Exercise description
In the entries below, the word "documentclass" appears on some lines. Copy each of those lines.

#### Data extract

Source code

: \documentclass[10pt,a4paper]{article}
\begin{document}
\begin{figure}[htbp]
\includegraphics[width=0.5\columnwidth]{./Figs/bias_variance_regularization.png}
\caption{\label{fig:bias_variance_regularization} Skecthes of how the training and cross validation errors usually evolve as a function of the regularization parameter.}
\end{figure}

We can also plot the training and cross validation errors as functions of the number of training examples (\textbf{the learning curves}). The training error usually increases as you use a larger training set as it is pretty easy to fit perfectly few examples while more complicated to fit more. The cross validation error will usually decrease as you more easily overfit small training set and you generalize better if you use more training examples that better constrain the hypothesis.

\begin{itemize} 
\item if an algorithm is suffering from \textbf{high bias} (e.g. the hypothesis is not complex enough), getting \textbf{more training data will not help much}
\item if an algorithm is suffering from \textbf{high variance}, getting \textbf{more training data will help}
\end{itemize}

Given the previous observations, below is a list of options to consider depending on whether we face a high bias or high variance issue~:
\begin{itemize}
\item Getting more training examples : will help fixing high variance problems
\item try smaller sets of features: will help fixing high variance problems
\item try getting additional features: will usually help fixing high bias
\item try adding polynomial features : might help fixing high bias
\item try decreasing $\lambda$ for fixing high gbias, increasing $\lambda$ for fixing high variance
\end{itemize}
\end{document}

########
#### Data extract

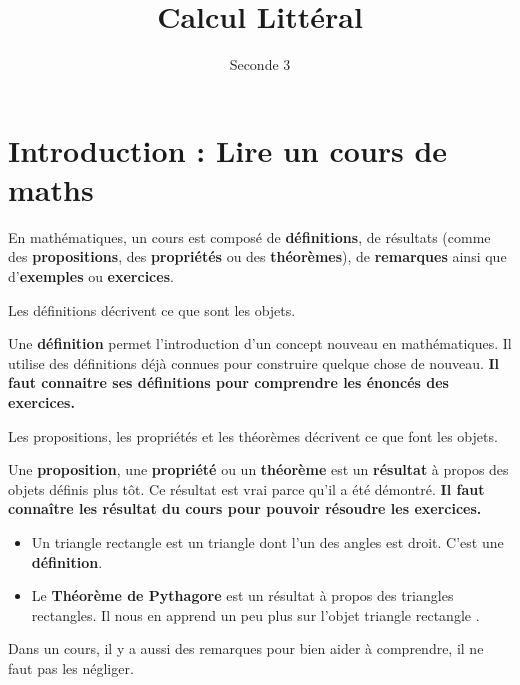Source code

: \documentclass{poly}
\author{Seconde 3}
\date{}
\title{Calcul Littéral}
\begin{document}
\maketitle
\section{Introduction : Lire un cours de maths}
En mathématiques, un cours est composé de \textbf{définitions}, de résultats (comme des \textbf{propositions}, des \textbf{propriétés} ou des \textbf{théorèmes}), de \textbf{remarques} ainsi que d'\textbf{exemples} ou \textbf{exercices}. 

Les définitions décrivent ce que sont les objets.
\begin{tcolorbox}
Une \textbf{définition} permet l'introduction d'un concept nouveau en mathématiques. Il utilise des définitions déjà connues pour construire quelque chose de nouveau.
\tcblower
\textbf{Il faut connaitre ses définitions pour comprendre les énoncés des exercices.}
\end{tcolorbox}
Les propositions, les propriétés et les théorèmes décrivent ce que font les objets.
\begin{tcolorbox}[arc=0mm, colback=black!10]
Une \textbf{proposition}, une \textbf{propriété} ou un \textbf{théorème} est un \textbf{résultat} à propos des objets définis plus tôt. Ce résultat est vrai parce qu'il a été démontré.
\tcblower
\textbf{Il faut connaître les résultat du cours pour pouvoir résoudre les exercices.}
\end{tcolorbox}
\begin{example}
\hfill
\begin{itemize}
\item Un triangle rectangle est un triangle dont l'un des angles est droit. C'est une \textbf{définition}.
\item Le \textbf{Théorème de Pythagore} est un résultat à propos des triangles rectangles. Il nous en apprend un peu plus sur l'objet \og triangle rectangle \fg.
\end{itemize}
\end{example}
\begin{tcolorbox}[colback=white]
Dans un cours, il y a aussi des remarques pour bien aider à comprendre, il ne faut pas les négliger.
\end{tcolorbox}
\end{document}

########

Answer to this task
: \documentclass[10pt,a4paper]{article}
: \documentclass{poly}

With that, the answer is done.